§ **Data for analysis**
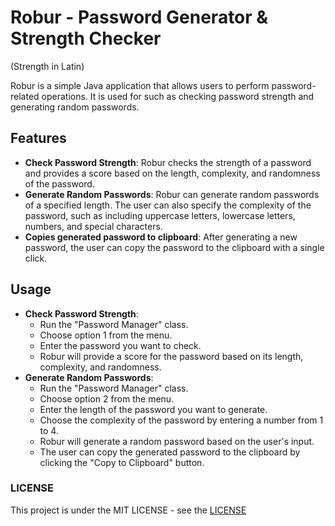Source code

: # Robur - Password Generator & Strength Checker
(Strength in Latin)

Robur is a simple Java application that allows users to perform password-related operations. It is used for such as 
checking password strength and generating random passwords. 

## Features
- **Check Password Strength**: Robur checks the strength of a password and provides a score based on the length, 
  complexity, and randomness of the password.
- **Generate Random Passwords**: Robur can generate random passwords of a specified length. The user can also specify 
  the complexity of the password, such as including uppercase letters, lowercase letters, numbers, and special 
  characters.
- **Copies generated password to clipboard**: After generating a new password, the user can copy the password to the clipboard 
  with a single click.

## Usage
- **Check Password Strength**: 
    - Run the "Password Manager" class.
    - Choose option 1 from the menu.
    - Enter the password you want to check.
    - Robur will provide a score for the password based on its length, complexity, and randomness.
- **Generate Random Passwords**:
    - Run the "Password Manager" class.
    - Choose option 2 from the menu.
    - Enter the length of the password you want to generate.
    - Choose the complexity of the password by entering a number from 1 to 4.
    - Robur will generate a random password based on the user's input.
    - The user can copy the generated password to the clipboard by clicking the "Copy to Clipboard" button.

### LICENSE

This project is under the MIT LICENSE - see the [LICENSE](LICENSE.txt)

§ **What is required**
Give back every line of the material above word for word, leaving out the pictures.

§ **Expected answer**
Source code

: # Robur - Password Generator & Strength Checker
(Strength in Latin)

Robur is a simple Java application that allows users to perform password-related operations. It is used for such as 
checking password strength and generating random passwords. 

## Features
- **Check Password Strength**: Robur checks the strength of a password and provides a score based on the length, 
  complexity, and randomness of the password.
- **Generate Random Passwords**: Robur can generate random passwords of a specified length. The user can also specify 
  the complexity of the password, such as including uppercase letters, lowercase letters, numbers, and special 
  characters.
- **Copies generated password to clipboard**: After generating a new password, the user can copy the password to the clipboard 
  with a single click.

## Usage
- **Check Password Strength**: 
    - Run the "Password Manager" class.
    - Choose option 1 from the menu.
    - Enter the password you want to check.
    - Robur will provide a score for the password based on its length, complexity, and randomness.
- **Generate Random Passwords**:
    - Run the "Password Manager" class.
    - Choose option 2 from the menu.
    - Enter the length of the password you want to generate.
    - Choose the complexity of the password by entering a number from 1 to 4.
    - Robur will generate a random password based on the user's input.
    - The user can copy the generated password to the clipboard by clicking the "Copy to Clipboard" button.

### LICENSE

This project is under the MIT LICENSE - see the [LICENSE](LICENSE.txt)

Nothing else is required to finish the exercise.